Transcultural Conflicts in Pearl S. Buck’s East Wind: West Wind
M. Sathyaraj Ph.D.
Research Scholar
Dept. of English
Thiruvalluvar University
Vellore
sathyarajmuruganphd@gmail.com
and
Dr. B. Kathiresan
Associate Professor of English
Thiruvalluvar University Vellore
kathirbalu@gmail.comCulture is a notoriously difficult term to define. Culture can be defined as the ways in which people relate themselves to their physical and social environment, and how they express these relationships. Culture refers to the cumulative deposit of knowledge, experience, belief, values, attitudes, meanings, hierarchies, religions, notions of time, roles, spatial relations, concepts of the universe, and material objects and possessions acquired by a group of people in the course of generations through individual and group striving. Culture is a collective programming of the mind that distinguishes the members of one group or category of people from another.
A culture is learned, not inherited. It derives from one’s social environment, not from one’s genes. Culture should be distinguished from human nature on one side, and from an individual’s personality on the other, although exactly where the borders lie among human nature, culture and personality, is a matter of discussion among social scientists.

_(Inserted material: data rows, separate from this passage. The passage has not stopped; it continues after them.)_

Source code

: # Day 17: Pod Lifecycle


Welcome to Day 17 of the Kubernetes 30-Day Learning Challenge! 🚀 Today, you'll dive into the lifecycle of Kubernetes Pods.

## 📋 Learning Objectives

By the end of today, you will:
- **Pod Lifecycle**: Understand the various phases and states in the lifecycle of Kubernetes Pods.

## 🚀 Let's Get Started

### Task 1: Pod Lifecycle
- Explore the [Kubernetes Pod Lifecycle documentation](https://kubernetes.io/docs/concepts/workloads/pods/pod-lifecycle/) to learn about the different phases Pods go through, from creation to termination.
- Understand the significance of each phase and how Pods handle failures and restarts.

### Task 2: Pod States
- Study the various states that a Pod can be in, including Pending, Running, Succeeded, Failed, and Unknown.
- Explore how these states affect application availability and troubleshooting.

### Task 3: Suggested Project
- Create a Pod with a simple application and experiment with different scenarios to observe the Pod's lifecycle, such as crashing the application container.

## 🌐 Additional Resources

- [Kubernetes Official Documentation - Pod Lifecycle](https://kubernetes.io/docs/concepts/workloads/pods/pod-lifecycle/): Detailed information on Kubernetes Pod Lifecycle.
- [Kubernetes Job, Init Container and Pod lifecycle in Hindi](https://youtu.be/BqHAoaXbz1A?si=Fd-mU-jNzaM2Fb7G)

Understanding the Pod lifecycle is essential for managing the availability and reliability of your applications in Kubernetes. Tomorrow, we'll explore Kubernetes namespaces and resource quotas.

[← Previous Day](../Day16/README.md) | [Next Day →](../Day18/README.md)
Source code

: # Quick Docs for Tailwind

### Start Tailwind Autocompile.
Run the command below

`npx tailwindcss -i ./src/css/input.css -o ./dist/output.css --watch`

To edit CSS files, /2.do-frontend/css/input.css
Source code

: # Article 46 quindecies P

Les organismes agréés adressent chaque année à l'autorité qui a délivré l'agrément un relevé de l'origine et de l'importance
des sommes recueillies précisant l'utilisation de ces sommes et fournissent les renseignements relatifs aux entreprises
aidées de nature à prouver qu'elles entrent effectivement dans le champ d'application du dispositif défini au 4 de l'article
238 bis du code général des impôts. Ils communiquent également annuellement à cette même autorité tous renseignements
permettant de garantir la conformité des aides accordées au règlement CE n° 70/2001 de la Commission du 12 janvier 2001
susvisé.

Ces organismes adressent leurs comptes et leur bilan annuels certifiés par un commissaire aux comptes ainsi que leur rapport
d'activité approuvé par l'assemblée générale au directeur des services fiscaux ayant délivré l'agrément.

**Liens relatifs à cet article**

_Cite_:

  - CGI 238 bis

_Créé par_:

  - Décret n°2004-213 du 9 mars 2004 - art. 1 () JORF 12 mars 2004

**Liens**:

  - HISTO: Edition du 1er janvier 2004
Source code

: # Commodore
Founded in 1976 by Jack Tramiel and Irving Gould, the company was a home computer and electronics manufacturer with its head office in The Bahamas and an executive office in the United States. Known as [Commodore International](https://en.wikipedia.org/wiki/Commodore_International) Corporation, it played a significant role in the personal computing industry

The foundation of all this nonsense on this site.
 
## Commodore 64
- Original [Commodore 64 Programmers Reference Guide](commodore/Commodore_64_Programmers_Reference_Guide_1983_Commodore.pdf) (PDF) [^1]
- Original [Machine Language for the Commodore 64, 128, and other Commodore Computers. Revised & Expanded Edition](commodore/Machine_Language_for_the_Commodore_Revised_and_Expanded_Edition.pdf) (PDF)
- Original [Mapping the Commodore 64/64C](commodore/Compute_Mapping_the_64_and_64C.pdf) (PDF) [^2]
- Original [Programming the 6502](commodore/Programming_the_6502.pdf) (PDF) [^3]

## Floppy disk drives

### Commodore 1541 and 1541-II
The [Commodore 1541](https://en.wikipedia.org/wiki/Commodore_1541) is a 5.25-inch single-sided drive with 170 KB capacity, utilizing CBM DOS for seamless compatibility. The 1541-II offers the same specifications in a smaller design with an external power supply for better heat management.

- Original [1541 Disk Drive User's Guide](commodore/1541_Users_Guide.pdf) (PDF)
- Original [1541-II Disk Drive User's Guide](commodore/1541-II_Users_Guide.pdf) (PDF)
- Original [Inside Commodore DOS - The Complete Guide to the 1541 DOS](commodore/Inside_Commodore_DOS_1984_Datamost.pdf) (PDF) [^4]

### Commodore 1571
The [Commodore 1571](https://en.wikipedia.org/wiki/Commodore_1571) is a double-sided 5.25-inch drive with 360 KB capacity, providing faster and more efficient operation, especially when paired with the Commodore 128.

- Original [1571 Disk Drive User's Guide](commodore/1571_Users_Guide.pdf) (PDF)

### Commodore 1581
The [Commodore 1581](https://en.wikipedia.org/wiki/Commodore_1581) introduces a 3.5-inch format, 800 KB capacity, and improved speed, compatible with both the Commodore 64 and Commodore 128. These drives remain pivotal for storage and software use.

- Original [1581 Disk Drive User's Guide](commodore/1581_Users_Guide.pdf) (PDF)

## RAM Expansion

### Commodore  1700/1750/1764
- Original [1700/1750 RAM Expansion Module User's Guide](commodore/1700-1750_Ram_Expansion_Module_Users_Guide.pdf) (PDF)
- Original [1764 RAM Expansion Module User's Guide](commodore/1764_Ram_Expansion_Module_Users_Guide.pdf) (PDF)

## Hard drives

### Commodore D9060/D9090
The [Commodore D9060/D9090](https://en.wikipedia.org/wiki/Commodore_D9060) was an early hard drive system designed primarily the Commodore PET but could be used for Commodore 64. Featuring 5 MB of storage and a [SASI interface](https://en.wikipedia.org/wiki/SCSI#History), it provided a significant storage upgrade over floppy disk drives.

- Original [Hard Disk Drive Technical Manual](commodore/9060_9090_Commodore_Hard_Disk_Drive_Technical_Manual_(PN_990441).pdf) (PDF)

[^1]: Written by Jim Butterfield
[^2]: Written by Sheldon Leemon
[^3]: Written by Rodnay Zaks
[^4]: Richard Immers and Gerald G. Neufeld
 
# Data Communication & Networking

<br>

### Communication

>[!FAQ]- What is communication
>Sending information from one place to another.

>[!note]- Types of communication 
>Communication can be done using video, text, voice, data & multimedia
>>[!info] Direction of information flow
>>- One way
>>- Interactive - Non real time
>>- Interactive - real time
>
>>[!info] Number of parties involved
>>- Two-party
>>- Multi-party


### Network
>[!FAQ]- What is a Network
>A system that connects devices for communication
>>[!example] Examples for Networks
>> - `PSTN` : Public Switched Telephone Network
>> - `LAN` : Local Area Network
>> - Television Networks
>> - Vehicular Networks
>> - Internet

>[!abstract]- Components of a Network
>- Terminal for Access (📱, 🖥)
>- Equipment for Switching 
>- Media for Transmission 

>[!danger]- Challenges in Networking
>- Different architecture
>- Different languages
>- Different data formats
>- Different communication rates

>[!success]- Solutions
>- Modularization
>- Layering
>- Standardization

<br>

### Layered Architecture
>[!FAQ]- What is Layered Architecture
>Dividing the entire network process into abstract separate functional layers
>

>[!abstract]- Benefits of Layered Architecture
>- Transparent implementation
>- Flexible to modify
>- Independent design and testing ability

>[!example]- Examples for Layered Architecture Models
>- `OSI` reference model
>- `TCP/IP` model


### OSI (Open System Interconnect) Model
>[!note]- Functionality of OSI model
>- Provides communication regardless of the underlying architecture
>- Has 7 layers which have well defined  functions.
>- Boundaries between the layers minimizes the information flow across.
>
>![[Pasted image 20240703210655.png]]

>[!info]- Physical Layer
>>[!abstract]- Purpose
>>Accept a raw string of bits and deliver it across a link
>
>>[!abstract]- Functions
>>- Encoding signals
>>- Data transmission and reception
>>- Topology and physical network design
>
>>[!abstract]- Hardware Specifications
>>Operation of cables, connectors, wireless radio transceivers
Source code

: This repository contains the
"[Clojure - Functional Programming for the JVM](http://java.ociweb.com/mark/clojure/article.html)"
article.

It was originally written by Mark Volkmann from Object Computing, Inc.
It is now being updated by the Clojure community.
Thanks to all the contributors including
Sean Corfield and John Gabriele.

The great majority of our conscious behaviour is acquired through learning and interacting with other members of our culture. Even those responses to our purely biological needs (that is, eating, coughing, defecating) are frequently influenced by our cultures. For example, all people share a biological need for food. Unless a minimum number of calories are consumed, starvation will occur. Therefore, all people eat. In summary, culture affects every aspects of daily life – how one thinks and feels, how one learns and teaches, or what one considers to be beautiful or ugly. However, most people are unaware of their own culture until they experience another. One doesn’t usually think about our culture until somebody violates a culturally based expectation. Cultures are embedded in every conflict because conflicts arise in human relationship.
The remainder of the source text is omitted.